WORK REQUIRED. Say only how many lines in the entries below contain the word "Proprietary".

GIVEN RECORDS.

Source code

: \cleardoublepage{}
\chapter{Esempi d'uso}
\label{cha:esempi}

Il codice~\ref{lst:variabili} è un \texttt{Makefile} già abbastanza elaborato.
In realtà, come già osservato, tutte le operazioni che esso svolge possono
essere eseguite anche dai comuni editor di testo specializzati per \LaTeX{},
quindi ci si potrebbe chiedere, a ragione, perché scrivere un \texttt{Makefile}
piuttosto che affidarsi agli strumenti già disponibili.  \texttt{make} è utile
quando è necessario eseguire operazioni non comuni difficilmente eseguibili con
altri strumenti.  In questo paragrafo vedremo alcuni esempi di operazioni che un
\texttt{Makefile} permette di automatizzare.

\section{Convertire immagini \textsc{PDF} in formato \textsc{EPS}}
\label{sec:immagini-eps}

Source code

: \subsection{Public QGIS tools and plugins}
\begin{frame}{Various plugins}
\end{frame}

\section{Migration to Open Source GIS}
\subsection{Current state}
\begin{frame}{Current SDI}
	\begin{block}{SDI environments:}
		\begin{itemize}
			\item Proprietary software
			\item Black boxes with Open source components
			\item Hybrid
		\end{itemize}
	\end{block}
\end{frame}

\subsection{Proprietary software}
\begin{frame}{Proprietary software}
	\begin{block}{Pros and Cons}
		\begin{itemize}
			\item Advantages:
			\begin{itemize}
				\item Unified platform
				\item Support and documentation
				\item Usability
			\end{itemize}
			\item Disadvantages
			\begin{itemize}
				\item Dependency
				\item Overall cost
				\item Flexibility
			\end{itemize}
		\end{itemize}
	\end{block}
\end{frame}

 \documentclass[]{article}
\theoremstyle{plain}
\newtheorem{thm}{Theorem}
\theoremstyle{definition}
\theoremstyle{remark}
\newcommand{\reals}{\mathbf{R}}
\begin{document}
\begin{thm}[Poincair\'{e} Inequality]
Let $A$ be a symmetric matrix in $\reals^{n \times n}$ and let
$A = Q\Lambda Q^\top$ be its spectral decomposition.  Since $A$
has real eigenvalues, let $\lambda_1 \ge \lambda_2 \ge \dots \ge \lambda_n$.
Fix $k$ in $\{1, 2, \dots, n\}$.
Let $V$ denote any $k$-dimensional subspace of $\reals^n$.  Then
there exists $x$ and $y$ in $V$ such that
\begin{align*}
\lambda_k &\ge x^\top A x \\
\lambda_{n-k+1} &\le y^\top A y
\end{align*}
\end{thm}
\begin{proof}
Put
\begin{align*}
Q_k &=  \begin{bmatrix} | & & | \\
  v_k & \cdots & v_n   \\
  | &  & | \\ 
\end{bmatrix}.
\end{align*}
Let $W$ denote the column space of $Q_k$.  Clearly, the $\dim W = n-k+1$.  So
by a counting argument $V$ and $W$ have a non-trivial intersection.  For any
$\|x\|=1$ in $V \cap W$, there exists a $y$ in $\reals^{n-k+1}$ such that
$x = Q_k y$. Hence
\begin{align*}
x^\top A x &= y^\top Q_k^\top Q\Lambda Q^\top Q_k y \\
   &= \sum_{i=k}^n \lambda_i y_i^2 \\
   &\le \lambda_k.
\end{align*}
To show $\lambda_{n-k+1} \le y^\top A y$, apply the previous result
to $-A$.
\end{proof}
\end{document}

REPLY. 3